What is the greatest joy of writing for you?
When a reader tells me how much s/he liked something I've written. I've published 15 books, and it doesn't matter whether it's a recipe for goat cheese, a prisoner-of-war story, a poem or a love story, the thrill for me is the same when I get positive feedback. It's as if my books live again each time someone reads them and I re-live the experience of writing them. I need the creative act itself but when someone reads and enjoys my work, that is the fulfillment.
What led you to write a book from a dog's viewpoint?
Through online happenstance I met and trained with top French dogtrainer Michel Hasbrouck and translated his book 'Gentle Dog Training'. I'm part of the online dog world, with a special interest in Great Pyrenees and one particular true story of a rescue Pyr haunted me and demanded to be written. True dog stories expressed through all that I'd learned from Michel turned into 'Someone to Look Up To' and as I saw the story from the dog's viewpoint, that's how I wrote it. It felt odd when I finished the book and stopped being a dog, and my favourite review was from the reader who told me, 'By the end of it I WAS a dog and nearly barked at the postman.'
Describe your desk
My desk is at one end of the living-room, facing a window onto the garden and the Provencal hills behind.

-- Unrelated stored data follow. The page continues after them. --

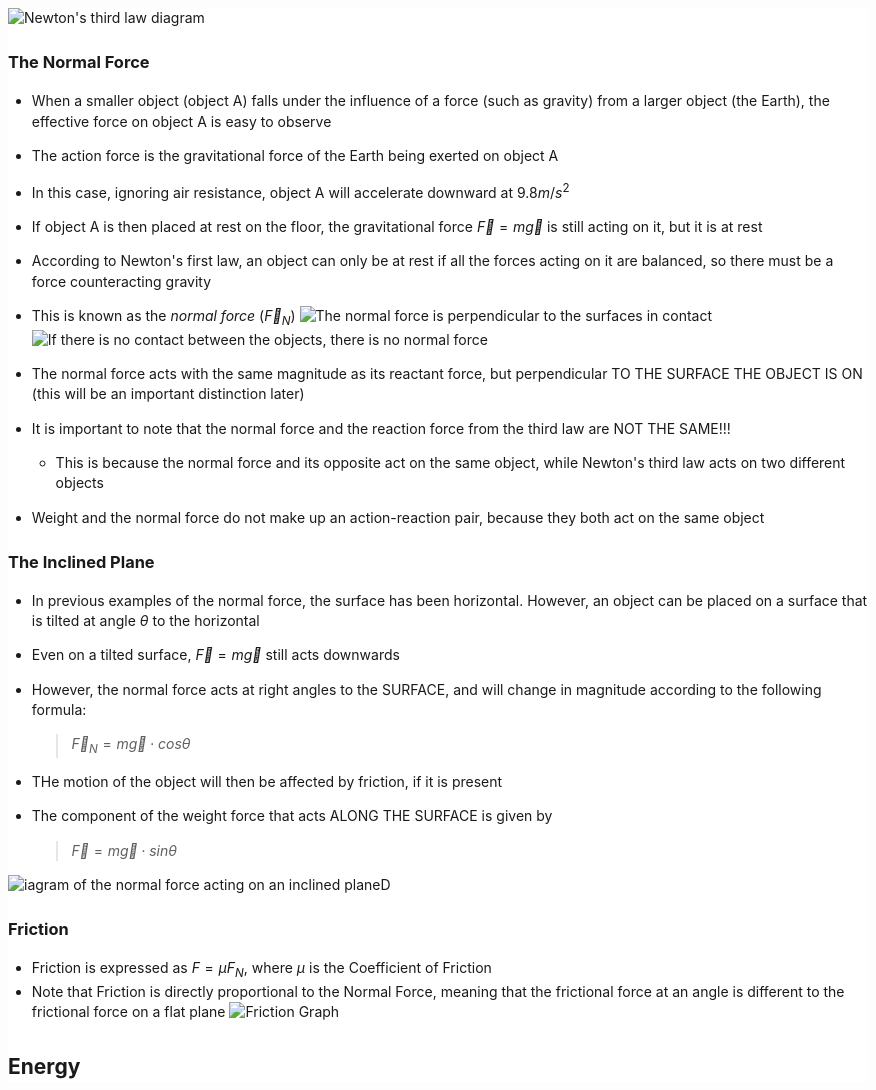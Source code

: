 ![Newton's third law diagram](https://hsc.one/images/newtons-third-law-diagram.png)

### The Normal Force

* When a smaller object (object A) falls under the influence of a force (such as gravity) from a larger object (the Earth), the effective force on object A is easy to observe
* The action force is the gravitational force of the Earth being exerted on object A
* In this case, ignoring air resistance, object A will accelerate downward at $9.8m/s^2$
* If object A is then placed at rest on the floor, the gravitational force $\vec{F}=m\vec{g}$ is still acting on it, but it is at rest
* According to Newton's first law, an object can only be at rest if all the forces acting on it are balanced, so there must be a force counteracting gravity
* This is known as the *normal force* $(\vec{F}_N)$
  ![The normal force is perpendicular to the surfaces in contact](https://hsc.one/images/normal-force-1.png)
  ![If there is no contact between the objects, there is no normal force](https://hsc.one/images/normal-force-2.png)
* The normal force acts with the same magnitude as its reactant force, but perpendicular TO THE SURFACE THE OBJECT IS ON (this will be an important distinction later)
* It is important to note that the normal force and the reaction force from the third law are NOT THE SAME!!!

  * This is because the normal force and its opposite act on the same object, while Newton's third law acts on two different objects
* Weight and the normal force do not make up an action-reaction pair, because they both act on the same object

### The Inclined Plane

* In previous examples of the normal force, the surface has been horizontal. However, an object can be placed on a surface that is tilted at angle $\theta$ to the horizontal
* Even on a tilted surface, $\vec{F}=m\vec{g}$ still acts downwards
* However, the normal force acts at right angles to the SURFACE, and will change in magnitude according to the following formula:

  > $\vec{F}_N=m\vec{g}\cdot cos\theta$
* THe motion of the object will then be affected by friction, if it is present
* The component of the weight force that acts ALONG THE SURFACE is given by

  > $\vec{F}=m\vec{g}\cdot sin\theta$

![iagram of the normal force acting on an inclined planeD](https://hsc.one/images/normal-force-3.png)

### Friction

* Friction is expressed as $F=\mu F_N$, where $\mu$ is the Coefficient of Friction
* Note that Friction is directly proportional to the Normal Force, meaning that the frictional force at an angle is different to the frictional force on a flat plane
  ![Friction Graph](https://cdn.hsc.one/images/jpeg/Friction-Graph.jpeg)

## Energy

The collection of oddities on my 'inspiration window-sill' includes a flamingo feather from the Camargue, an antler and a skull found in our orchard, and my grandfather's microscope. I change around the pictures clamped in his little scientific bench clamp that has two clips and a magnifying glass. At the moment I have a picture of a humming-bird and a Victorian postcard showing women crossing an Alpine bridge across a ravine, in floor-length skirts and fussy bonnets.
What motivated you to become an indie author?
I love the freedom, was tired of trying to find a publisher with each new book and I hated the rejections more than I loved the acceptances.
Who is your ideal reader?
Someone who lives my book as s/he reads it and tells me how much s/he enjoyed it. I think my husband is the only person who has read everything I've written and even he doesn't like all of it - poetry worries him :)
What are you working on next?
I've almost stopped the research for the third 12th century novel about Dragonetz and Estela. You could research forever but at some point you have to say 'Enough!' and start writing. It's 1152 and as always I've discovered some amazingly strong women that I'd never heard of before. Stephania/Etienette of les Baux and Queen Petronilla of Aragon will definitely figure in the story.
How do you approach cover design?
I design my own covers. I'm a photographer with a portfolio at www.istock.com/jeangill and I usually use about 6 photos to make the cover art. I will use my own if I have something suitable (as on 'Someone to look up to) or by the ones I need from istock. One of my conventionally published books had the same jacket design as another book because two publishers had chosen the same image. I really dislike that! I love designing covers and I like knowing mine are unique.
What are your favourite inspirational quotations?
At the moment I like 'Don't be sad it's over; be glad it happened'. I keep quotations on my inspiration windowsill and at one time I had a quote from French singer Francis Cabrel

'Faut pas dire à qui je ressemble,
Faut dire qui je suis'

My translation - 'It's not about who I'm like, it's about who I am.'

I don't mind being likened to others but my own aim, as a writer, photographer and human being, is just to be me.